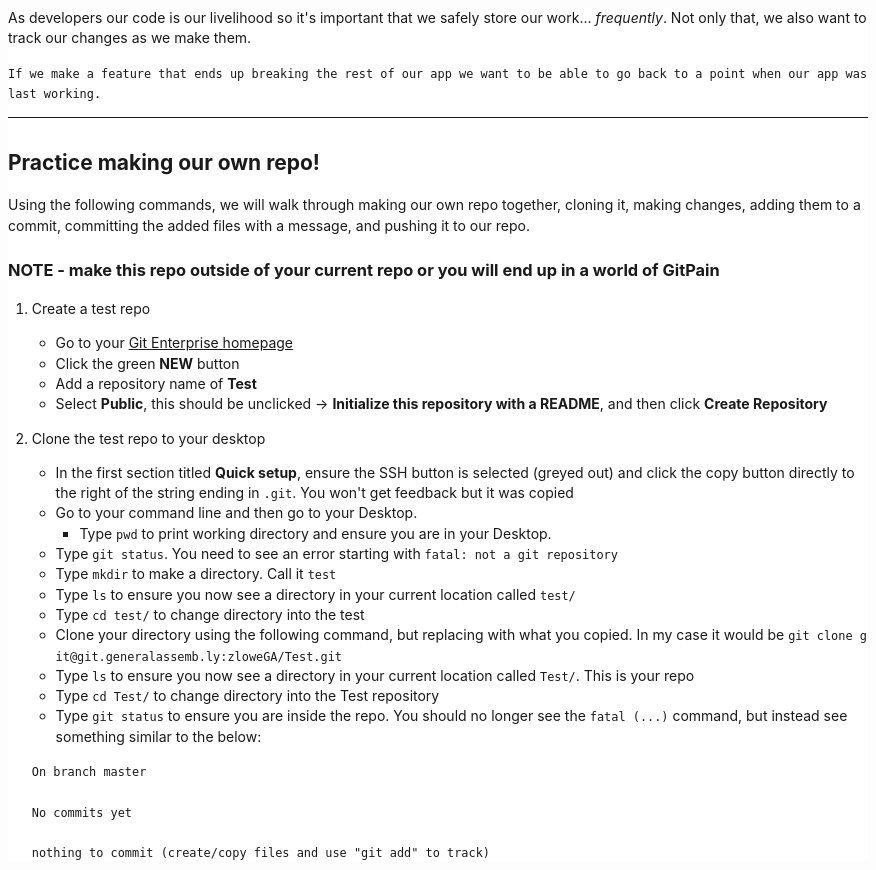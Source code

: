 As developers our code is our livelihood so it's important that we safely store our work... _frequently_. Not only that, we also want to
track our changes as we make them.

```
If we make a feature that ends up breaking the rest of our app we want to be able to go back to a point when our app was last working.
```

---

<a name = "gitcodealong"></a>

## Practice making our own repo!

Using the following commands, we will walk through making our own repo together, cloning it, making changes, adding them to a commit, committing the added files with a message, and pushing it to our repo.

### NOTE - make this repo outside of your current repo or you will end up in a world of GitPain

1. Create a test repo
   - Go to your [Git Enterprise homepage](https://git.generalassemb.ly/)
   - Click the green **NEW** button
   - Add a repository name of **Test**
   - Select **Public**, this should be unclicked -> **Initialize this repository with a README**, and then click **Create Repository**
1. Clone the test repo to your desktop

   - In the first section titled **Quick setup**, ensure the SSH button is selected (greyed out) and click the copy button directly to the right of the string ending in `.git`. You won't get feedback but it was copied
   - Go to your command line and then go to your Desktop.
     - Type `pwd` to print working directory and ensure you are in your Desktop.
   - Type `git status`. You need to see an error starting with `fatal: not a git repository`
   - Type `mkdir` to make a directory. Call it `test`
   - Type `ls` to ensure you now see a directory in your current location called `test/`
   - Type `cd test/` to change directory into the test
   - Clone your directory using the following command, but replacing with what you copied. In my case it would be `git clone git@git.generalassemb.ly:zloweGA/Test.git`
   - Type `ls` to ensure you now see a directory in your current location called `Test/`. This is your repo
   - Type `cd Test/` to change directory into the Test repository
   - Type `git status` to ensure you are inside the repo. You should no longer see the `fatal (...)` command, but instead see something similar to the below:

   ```
   On branch master

   No commits yet

   nothing to commit (create/copy files and use "git add" to track)
   ```
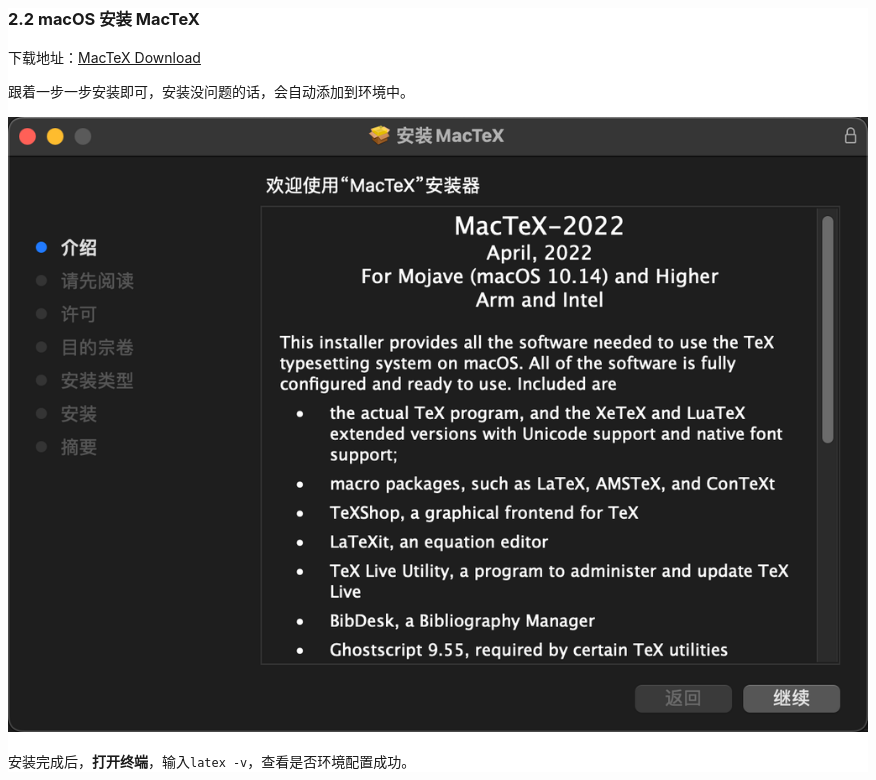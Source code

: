 ### 2.2 macOS 安装 MacTeX

下载地址：[MacTeX Download](https://www.tug.org/mactex/mactex-download.html)

跟着一步一步安装即可，安装没问题的话，会自动添加到环境中。

![](../attachment/Pasted%20image%2020230304205610.png)

安装完成后，**打开终端**，输入```latex -v```，查看是否环境配置成功。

..............................

§ **What you will do**
All lines from the one with "跟着一步一步安装即可，安装没问题的话，会自动添加到环境中。" through the end of the material above are to be printed exactly, and only those.

§ **Response area**
跟着一步一步安装即可，安装没问题的话，会自动添加到环境中。

![](../attachment/Pasted%20image%2020230304205610.png)

安装完成后，**打开终端**，输入```latex -v```，查看是否环境配置成功。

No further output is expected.